═══ Data provided ═══

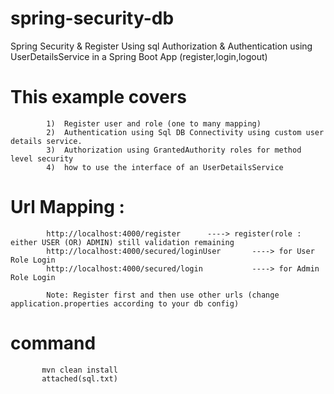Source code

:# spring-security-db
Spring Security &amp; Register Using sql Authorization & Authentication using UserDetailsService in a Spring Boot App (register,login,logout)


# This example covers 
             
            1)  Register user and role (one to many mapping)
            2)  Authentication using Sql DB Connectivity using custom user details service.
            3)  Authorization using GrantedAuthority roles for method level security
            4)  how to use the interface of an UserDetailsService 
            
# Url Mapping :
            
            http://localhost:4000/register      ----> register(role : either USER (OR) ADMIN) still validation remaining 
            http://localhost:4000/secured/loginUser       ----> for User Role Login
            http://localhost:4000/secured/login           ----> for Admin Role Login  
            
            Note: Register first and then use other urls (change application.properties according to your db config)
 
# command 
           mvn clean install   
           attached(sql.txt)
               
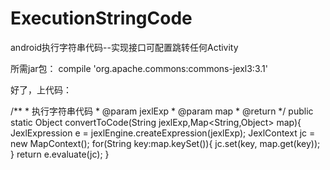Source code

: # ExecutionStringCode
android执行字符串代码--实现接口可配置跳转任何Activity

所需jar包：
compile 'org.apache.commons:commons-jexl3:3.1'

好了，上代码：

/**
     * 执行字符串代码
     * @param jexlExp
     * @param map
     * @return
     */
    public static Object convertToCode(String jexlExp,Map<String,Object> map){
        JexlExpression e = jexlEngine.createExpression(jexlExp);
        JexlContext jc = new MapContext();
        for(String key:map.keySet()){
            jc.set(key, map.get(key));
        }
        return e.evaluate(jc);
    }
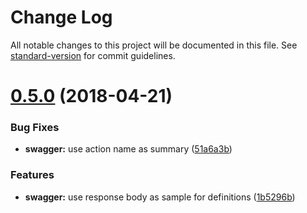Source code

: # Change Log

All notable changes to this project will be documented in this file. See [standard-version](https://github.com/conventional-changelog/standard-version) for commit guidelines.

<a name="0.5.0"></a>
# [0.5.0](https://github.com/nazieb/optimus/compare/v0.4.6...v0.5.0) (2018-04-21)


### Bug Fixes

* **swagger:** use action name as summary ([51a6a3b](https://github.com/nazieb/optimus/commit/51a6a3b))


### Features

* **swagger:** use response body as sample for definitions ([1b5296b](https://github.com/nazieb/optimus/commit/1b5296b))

═══
═══ Data provided ═══

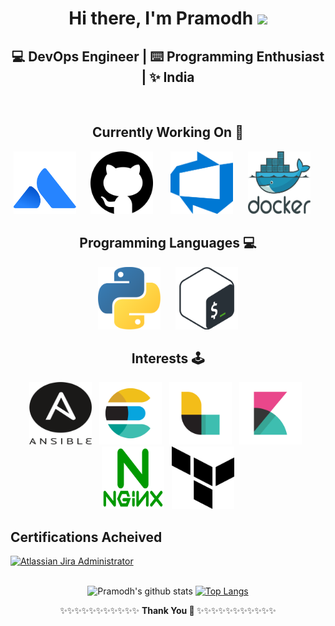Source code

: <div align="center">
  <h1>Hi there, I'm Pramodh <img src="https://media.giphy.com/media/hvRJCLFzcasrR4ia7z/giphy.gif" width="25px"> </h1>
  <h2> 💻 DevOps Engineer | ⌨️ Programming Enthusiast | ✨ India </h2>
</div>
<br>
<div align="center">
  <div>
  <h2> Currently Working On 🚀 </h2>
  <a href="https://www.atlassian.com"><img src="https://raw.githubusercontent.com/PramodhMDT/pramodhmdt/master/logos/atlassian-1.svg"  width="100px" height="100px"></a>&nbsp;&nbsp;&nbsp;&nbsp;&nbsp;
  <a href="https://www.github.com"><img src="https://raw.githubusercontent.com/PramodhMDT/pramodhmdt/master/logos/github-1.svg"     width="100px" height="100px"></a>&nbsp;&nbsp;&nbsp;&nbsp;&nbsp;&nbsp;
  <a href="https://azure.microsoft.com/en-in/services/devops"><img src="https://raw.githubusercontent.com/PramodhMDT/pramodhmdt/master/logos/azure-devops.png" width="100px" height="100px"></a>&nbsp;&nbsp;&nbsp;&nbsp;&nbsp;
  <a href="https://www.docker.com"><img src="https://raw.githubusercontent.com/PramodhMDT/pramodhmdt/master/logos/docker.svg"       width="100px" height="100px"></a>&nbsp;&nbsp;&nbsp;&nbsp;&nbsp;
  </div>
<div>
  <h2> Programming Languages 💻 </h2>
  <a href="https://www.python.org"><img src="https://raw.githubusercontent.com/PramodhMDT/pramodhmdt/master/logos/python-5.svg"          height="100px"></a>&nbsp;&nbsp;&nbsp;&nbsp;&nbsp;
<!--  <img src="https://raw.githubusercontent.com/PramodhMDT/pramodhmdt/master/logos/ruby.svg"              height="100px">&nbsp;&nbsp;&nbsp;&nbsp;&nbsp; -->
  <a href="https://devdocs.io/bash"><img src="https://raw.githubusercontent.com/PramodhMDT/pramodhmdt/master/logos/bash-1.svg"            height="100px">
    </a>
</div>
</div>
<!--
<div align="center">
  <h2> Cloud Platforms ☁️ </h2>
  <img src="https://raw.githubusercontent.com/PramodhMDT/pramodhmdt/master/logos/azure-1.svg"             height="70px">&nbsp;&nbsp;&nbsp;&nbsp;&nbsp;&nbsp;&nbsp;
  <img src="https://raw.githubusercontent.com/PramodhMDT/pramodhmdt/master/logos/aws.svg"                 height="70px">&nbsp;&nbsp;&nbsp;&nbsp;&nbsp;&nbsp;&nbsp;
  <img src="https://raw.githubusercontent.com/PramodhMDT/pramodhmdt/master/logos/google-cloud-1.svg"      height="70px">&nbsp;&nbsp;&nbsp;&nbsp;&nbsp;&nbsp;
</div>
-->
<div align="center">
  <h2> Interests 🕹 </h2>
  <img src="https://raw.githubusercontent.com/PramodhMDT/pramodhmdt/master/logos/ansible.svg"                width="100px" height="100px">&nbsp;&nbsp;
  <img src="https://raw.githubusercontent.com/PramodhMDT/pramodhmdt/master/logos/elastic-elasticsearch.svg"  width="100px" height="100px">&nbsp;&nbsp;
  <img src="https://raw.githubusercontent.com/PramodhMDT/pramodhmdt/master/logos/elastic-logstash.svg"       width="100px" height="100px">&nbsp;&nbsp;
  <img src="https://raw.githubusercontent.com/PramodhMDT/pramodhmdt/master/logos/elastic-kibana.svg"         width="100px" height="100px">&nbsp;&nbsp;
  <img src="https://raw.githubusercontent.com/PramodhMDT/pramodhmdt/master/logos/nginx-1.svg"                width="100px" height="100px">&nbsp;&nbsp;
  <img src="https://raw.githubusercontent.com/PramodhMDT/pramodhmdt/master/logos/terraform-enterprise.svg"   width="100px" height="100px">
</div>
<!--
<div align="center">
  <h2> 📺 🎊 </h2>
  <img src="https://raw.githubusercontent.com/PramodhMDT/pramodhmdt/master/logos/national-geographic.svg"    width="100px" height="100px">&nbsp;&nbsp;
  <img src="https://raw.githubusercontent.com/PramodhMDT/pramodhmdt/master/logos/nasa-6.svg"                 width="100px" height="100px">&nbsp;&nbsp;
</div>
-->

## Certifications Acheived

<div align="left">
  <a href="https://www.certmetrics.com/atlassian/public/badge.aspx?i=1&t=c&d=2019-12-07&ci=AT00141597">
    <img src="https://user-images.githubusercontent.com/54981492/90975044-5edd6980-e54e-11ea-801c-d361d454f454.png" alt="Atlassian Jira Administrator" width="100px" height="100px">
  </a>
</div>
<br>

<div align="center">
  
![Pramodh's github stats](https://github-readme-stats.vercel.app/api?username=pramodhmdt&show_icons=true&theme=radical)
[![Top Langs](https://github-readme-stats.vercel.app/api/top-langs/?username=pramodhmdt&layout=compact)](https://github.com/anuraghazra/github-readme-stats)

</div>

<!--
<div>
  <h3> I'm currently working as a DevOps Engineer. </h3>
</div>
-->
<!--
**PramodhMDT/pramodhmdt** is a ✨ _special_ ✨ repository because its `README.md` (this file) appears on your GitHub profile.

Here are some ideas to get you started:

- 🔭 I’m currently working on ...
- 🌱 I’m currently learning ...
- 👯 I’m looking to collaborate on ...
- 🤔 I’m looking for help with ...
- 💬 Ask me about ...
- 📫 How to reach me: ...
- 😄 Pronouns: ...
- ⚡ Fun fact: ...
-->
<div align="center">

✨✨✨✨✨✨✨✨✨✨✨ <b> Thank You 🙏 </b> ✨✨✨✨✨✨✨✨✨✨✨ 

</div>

═══
═══ Data provided ═══

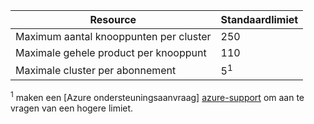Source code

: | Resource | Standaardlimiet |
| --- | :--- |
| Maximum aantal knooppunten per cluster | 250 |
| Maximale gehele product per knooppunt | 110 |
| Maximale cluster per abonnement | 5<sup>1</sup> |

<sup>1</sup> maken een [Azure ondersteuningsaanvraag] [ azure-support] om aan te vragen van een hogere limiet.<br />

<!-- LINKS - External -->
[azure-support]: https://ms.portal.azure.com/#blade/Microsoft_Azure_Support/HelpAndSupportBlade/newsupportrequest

═══

Aim of the task ▸ The word "support" appears in some lines of the records. Please work out how many and reply with that number only.

Your solution ▸ 2